Researchers at security firm Trend Micro have found evidence suggesting that pieces of malware involved in the recent attacks against Ukraine’s energy sector have been used to target other types of organizations as well.
The Russia-linked BlackEnergy malware, known to target SCADA systems in Europe and the United States, and KillDisk, a plugin designed to destroy files and make systems inoperable, were spotted last year in attacks aimed at Ukraine’s energy sector. Ukrainian authorities accused Russia of being behind the attacks that resulted in significant power outages.
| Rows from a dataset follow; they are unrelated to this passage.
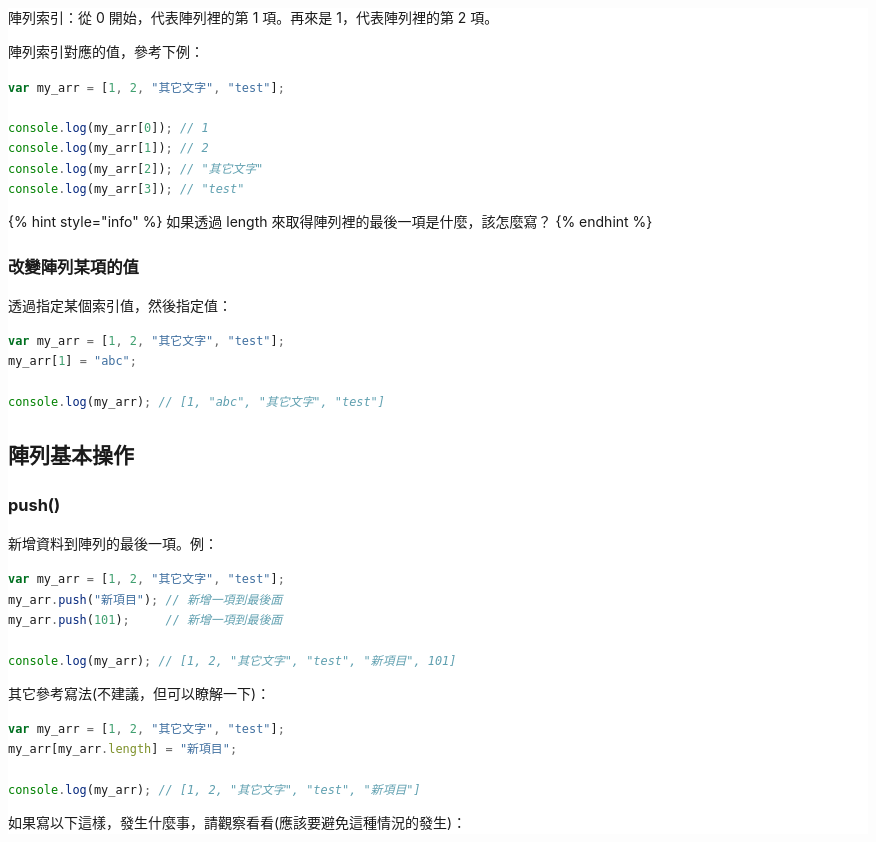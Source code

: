 陣列索引：從 0 開始，代表陣列裡的第 1 項。再來是 1，代表陣列裡的第 2 項。

陣列索引對應的值，參考下例：

```javascript
var my_arr = [1, 2, "其它文字", "test"];

console.log(my_arr[0]); // 1
console.log(my_arr[1]); // 2
console.log(my_arr[2]); // "其它文字"
console.log(my_arr[3]); // "test"
```

{% hint style="info" %}
如果透過 length 來取得陣列裡的最後一項是什麼，該怎麼寫？
{% endhint %}



### 改變陣列某項的值

透過指定某個索引值，然後指定值：

```javascript
var my_arr = [1, 2, "其它文字", "test"];
my_arr[1] = "abc";

console.log(my_arr); // [1, "abc", "其它文字", "test"]
```



## 陣列基本操作

### push()

新增資料到陣列的最後一項。例：

```javascript
var my_arr = [1, 2, "其它文字", "test"];
my_arr.push("新項目"); // 新增一項到最後面
my_arr.push(101);     // 新增一項到最後面

console.log(my_arr); // [1, 2, "其它文字", "test", "新項目", 101]
```



其它參考寫法(不建議，但可以瞭解一下)：

```javascript
var my_arr = [1, 2, "其它文字", "test"];
my_arr[my_arr.length] = "新項目";

console.log(my_arr); // [1, 2, "其它文字", "test", "新項目"] 
```

如果寫以下這樣，發生什麼事，請觀察看看(應該要避免這種情況的發生)：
An analysis of the campaign revealed that while BlackEnergy and KillDisk had been found on the targeted systems, the malware was likely not directly responsible for the outages.
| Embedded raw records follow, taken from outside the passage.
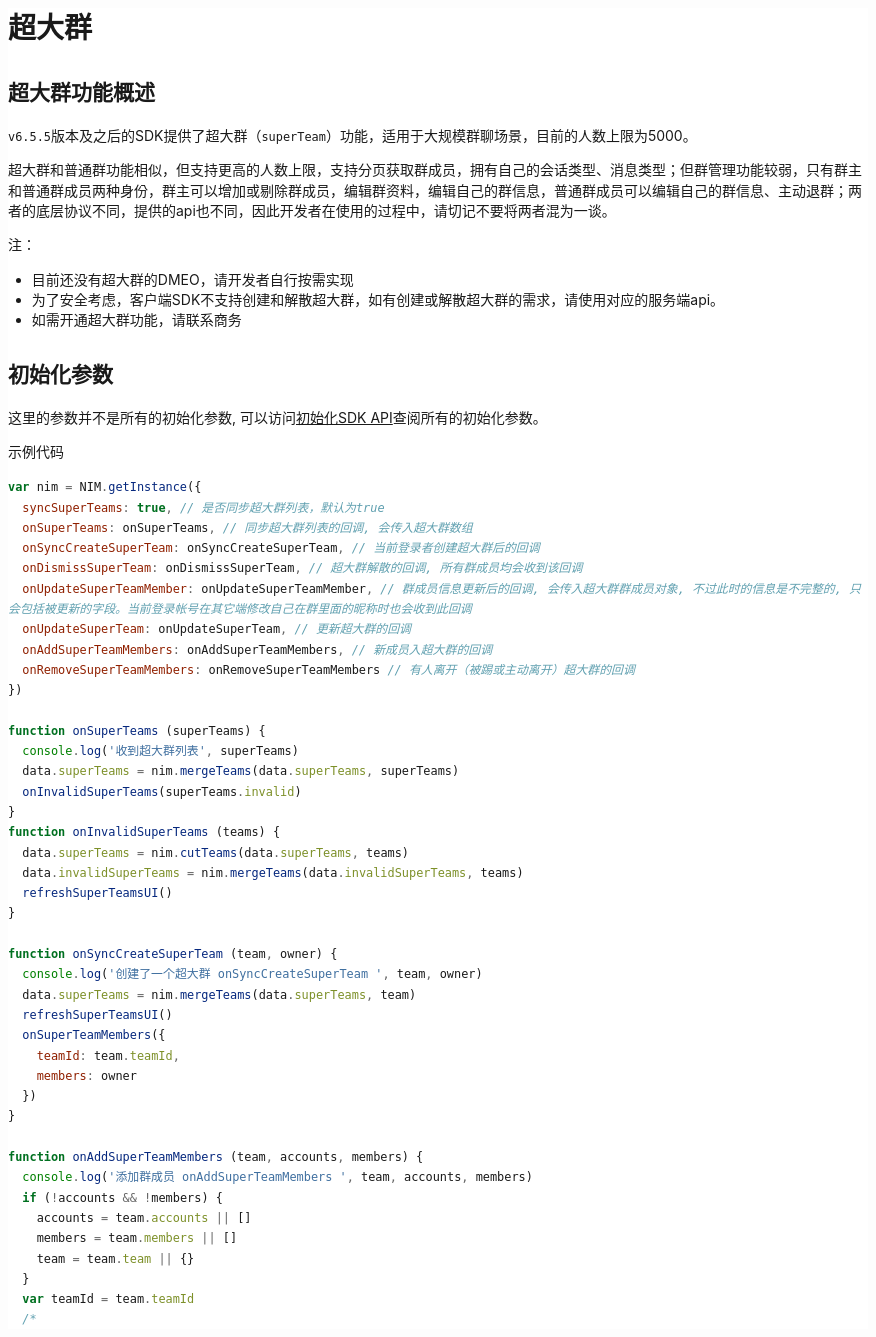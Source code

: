 # 超大群

## <span id="超大群功能概述">超大群功能概述</span>

`v6.5.5`版本及之后的SDK提供了超大群（`superTeam`）功能，适用于大规模群聊场景，目前的人数上限为5000。

超大群和普通群功能相似，但支持更高的人数上限，支持分页获取群成员，拥有自己的会话类型、消息类型；但群管理功能较弱，只有群主和普通群成员两种身份，群主可以增加或剔除群成员，编辑群资料，编辑自己的群信息，普通群成员可以编辑自己的群信息、主动退群；两者的底层协议不同，提供的api也不同，因此开发者在使用的过程中，请切记不要将两者混为一谈。

注：
- 目前还没有超大群的DMEO，请开发者自行按需实现
- 为了安全考虑，客户端SDK不支持创建和解散超大群，如有创建或解散超大群的需求，请使用对应的服务端api。
- 如需开通超大群功能，请联系商务

## <span id="群组初始化参数">初始化参数</span>

这里的参数并不是所有的初始化参数, 可以访问[初始化SDK API](/docs/interface/即时通讯Web端/NIMSDK-Web/NIM.html#NIM__anchor)查阅所有的初始化参数。

示例代码
```javascript
var nim = NIM.getInstance({
  syncSuperTeams: true, // 是否同步超大群列表，默认为true
  onSuperTeams: onSuperTeams, // 同步超大群列表的回调, 会传入超大群数组
  onSyncCreateSuperTeam: onSyncCreateSuperTeam, // 当前登录者创建超大群后的回调
  onDismissSuperTeam: onDismissSuperTeam, // 超大群解散的回调, 所有群成员均会收到该回调
  onUpdateSuperTeamMember: onUpdateSuperTeamMember, // 群成员信息更新后的回调, 会传入超大群群成员对象, 不过此时的信息是不完整的, 只会包括被更新的字段。当前登录帐号在其它端修改自己在群里面的昵称时也会收到此回调
  onUpdateSuperTeam: onUpdateSuperTeam, // 更新超大群的回调
  onAddSuperTeamMembers: onAddSuperTeamMembers, // 新成员入超大群的回调
  onRemoveSuperTeamMembers: onRemoveSuperTeamMembers // 有人离开（被踢或主动离开）超大群的回调
})

function onSuperTeams (superTeams) {
  console.log('收到超大群列表', superTeams)
  data.superTeams = nim.mergeTeams(data.superTeams, superTeams)
  onInvalidSuperTeams(superTeams.invalid)
}
function onInvalidSuperTeams (teams) {
  data.superTeams = nim.cutTeams(data.superTeams, teams)
  data.invalidSuperTeams = nim.mergeTeams(data.invalidSuperTeams, teams)
  refreshSuperTeamsUI()
}

function onSyncCreateSuperTeam (team, owner) {
  console.log('创建了一个超大群 onSyncCreateSuperTeam ', team, owner)
  data.superTeams = nim.mergeTeams(data.superTeams, team)
  refreshSuperTeamsUI()
  onSuperTeamMembers({
    teamId: team.teamId,
    members: owner
  })
}

function onAddSuperTeamMembers (team, accounts, members) {
  console.log('添加群成员 onAddSuperTeamMembers ', team, accounts, members)
  if (!accounts && !members) {
    accounts = team.accounts || []
    members = team.members || []
    team = team.team || {}
  }
  var teamId = team.teamId
  /*
```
Trend Micro reported on Thursday that its researchers spotted BlackEnergy and KillDisk samples on the systems of a Ukrainian mining company and a major railway operator. Experts believe these attacks were conducted by the same threat actor that targeted the country’s power companies.
In the case of the infections at the Ukrainian mining company, experts uncovered several samples whose name and functionality was similar to the samples spotted in the power utility attacks. The malware, used in November and December 2015, communicated with some of the same command and control (C&C) servers observed in the energy attacks.
The security firm noticed that the systems of the same mining company were also infected with multiple variants of KillDisk. The samples don’t match the ones used in the energy attacks exactly, but they do exhibit the same functionality.
Trend Micro also spotted KillDisk infections on the systems of a Ukrainian railway company that is part of the country’s national railway system. The KillDisk sample found by researchers matched one used in the electric utility attacks.
“This appears to be the only spillover from the Ukrainian power utility infection. However, we have no proof showing that BlackEnergy was present on the railway systems, it could be assumed that it was likely present somewhere in their network,” Trend Micro senior threat researcher, Kyle Wilhoit, said in a blog post.
Based on the similarities between the samples, naming conventions, infrastructure overlaps, and the timing of the attacks, experts believe the same threat actor targeted all of these Ukrainian organizations, and they have several theories about the attacker’s goals.
“One is that the attackers may have wanted to destabilize Ukraine through a massive or persistent disruption involving power, mining, and transportation facilities,” Wilhoit said. “Another possibility is that they have deployed the malware to different critical infrastructure systems to determine which one is the easiest to infiltrate and subsequently wrestle control over. A related theory is that the infections in the mining and train companies may have just been preliminary infections, where the attackers are just attempting to test the code base.”
The United States is concerned that attacks like the one aimed at Ukraine’s energy sector could be launched against its own critical infrastructure. While the US government has so far refrained from officially pointing the finger at Russia for the Ukraine cyberattacks, CNN reported on Thursday that Elizabeth Sherwood-Randall, Deputy Secretary at the Department of Energy, told a gathering of power grid industry execs that Russia is behind the attacks.
Robert M. Lee, founder and CEO of Dragos Security, told SecurityWeek last month that while attacks like the ones in Ukraine could be launched against European countries and the United States, they would likely result in less significant damage.